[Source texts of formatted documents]
####################
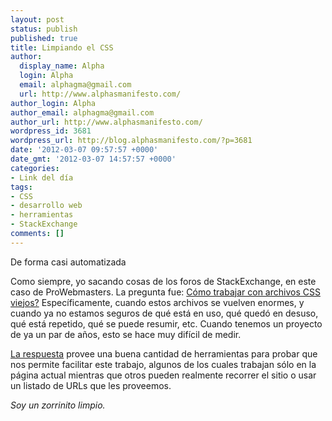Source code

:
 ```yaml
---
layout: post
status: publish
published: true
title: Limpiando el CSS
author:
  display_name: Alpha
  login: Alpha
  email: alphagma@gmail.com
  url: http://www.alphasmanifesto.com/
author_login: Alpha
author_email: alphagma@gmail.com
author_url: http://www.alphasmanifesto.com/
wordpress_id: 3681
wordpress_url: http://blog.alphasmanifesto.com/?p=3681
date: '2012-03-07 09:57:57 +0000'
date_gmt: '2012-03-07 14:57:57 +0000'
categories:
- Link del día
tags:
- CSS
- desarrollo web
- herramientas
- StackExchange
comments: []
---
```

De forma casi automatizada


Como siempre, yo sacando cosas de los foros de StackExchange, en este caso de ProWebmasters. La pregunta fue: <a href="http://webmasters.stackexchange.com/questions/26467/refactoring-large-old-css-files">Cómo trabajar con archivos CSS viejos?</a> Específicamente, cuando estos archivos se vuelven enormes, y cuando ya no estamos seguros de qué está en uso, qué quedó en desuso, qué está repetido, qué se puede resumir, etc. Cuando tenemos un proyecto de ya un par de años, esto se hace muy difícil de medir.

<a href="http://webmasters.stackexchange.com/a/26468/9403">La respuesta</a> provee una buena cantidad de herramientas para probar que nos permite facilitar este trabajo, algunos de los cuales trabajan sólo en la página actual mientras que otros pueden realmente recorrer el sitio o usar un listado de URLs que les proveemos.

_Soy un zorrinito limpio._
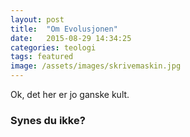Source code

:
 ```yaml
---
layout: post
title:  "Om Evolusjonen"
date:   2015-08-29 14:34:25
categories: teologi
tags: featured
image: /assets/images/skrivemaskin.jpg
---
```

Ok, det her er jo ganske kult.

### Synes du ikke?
####################
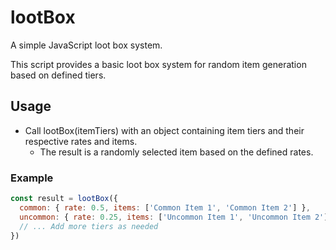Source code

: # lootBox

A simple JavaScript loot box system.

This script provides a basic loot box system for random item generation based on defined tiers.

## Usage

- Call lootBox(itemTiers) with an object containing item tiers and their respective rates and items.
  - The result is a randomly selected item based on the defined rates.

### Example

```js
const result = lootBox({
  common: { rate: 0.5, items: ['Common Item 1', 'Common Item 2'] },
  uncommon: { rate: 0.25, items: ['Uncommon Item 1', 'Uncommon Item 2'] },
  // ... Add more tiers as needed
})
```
####################
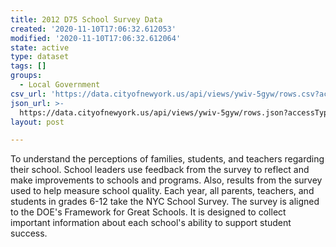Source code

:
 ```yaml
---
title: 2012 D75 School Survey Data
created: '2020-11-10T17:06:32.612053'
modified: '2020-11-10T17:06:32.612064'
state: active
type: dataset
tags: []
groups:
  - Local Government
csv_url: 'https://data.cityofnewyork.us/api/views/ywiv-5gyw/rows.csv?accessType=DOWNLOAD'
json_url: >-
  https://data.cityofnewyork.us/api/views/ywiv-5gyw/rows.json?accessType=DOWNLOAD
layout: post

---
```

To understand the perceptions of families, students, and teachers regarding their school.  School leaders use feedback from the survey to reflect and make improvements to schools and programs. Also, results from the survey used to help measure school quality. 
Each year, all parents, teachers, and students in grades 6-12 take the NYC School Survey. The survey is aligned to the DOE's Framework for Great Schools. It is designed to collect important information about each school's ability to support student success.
####################
*Task objective*: Filter the entries above down to the lines containing the word "School".

*Expected answer*:
title: 2012 D75 School Survey Data
To understand the perceptions of families, students, and teachers regarding their school.  School leaders use feedback from the survey to reflect and make improvements to schools and programs. Also, results from the survey used to help measure school quality. 
Each year, all parents, teachers, and students in grades 6-12 take the NYC School Survey. The survey is aligned to the DOE's Framework for Great Schools. It is designed to collect important information about each school's ability to support student success.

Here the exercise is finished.